» **Task statement**
Go through the data and count the lines holding the string "qualité". Write only the number.
━━ Entries shown
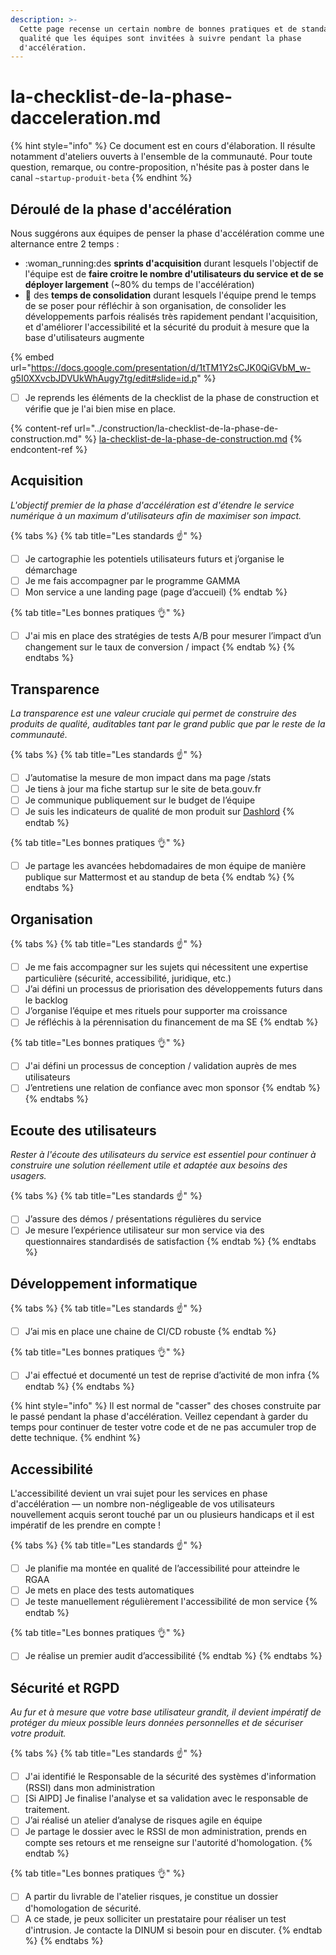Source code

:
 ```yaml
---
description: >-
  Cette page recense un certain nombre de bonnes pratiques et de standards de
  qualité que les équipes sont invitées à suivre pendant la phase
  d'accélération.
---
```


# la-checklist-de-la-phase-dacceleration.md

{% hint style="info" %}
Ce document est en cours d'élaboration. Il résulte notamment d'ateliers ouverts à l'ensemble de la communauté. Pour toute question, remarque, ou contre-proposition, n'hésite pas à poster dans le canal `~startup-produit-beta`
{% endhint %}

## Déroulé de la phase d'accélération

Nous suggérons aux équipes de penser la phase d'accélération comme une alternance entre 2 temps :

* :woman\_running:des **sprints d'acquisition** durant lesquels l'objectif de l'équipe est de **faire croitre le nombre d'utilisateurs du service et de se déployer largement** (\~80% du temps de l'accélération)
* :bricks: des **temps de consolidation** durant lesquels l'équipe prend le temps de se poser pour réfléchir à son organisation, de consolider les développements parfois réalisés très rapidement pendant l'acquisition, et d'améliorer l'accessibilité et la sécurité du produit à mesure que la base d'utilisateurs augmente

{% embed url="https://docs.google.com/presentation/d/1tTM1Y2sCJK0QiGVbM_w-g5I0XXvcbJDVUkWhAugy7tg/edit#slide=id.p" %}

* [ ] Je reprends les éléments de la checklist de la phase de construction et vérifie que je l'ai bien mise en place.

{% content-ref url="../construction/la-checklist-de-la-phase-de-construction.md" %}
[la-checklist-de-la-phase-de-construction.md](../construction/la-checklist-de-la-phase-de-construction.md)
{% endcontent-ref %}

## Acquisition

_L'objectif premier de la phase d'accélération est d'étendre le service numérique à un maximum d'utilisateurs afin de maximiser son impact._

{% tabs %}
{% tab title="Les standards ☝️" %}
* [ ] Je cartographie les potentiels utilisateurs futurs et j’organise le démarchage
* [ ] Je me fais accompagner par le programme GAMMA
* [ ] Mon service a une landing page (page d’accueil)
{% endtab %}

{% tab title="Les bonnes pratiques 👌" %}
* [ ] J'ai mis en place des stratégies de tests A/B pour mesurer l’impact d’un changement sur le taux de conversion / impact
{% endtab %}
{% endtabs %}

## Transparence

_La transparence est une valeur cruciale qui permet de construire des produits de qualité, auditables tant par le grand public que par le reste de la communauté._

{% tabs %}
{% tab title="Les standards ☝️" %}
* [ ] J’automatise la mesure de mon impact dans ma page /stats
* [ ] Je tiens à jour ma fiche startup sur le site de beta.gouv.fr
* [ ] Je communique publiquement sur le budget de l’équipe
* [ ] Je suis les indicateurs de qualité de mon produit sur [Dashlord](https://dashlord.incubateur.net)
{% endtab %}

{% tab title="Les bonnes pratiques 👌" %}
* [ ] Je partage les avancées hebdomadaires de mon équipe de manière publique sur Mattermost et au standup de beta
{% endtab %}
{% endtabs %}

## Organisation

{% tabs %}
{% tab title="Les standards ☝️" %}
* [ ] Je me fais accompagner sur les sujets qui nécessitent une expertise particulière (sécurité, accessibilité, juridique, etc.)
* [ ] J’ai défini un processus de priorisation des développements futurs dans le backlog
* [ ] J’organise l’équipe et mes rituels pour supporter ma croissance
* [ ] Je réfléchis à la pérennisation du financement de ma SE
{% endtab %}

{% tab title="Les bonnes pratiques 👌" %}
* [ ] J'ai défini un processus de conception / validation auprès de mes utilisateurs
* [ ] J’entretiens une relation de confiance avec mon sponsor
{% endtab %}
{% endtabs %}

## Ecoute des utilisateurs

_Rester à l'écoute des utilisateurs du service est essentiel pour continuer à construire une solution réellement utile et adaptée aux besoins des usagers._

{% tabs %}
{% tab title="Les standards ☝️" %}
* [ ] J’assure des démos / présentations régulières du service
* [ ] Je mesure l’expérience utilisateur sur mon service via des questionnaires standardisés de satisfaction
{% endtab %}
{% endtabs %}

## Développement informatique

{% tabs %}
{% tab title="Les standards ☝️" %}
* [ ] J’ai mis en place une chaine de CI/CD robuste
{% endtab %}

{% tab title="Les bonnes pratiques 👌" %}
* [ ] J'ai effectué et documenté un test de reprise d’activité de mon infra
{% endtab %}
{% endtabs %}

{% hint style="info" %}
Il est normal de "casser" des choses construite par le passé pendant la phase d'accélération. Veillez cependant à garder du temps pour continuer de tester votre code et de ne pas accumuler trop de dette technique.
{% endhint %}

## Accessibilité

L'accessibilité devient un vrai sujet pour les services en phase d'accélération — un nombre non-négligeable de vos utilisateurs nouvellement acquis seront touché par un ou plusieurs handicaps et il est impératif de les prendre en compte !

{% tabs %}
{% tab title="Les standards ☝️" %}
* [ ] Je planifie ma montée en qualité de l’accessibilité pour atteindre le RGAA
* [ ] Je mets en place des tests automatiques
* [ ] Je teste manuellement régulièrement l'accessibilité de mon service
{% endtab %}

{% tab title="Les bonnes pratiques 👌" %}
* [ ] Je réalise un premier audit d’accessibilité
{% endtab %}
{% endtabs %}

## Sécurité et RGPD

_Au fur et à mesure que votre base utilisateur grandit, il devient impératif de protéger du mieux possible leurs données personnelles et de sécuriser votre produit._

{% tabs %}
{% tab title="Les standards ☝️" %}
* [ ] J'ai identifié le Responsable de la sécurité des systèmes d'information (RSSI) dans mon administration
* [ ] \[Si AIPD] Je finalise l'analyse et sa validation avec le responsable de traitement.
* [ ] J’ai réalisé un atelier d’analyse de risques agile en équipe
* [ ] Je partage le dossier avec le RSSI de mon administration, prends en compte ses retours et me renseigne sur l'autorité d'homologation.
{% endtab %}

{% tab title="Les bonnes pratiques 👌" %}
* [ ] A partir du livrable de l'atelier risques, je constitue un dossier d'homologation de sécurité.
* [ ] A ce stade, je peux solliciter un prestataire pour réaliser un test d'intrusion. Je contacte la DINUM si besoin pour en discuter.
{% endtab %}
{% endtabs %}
━━━━
» **Result**
4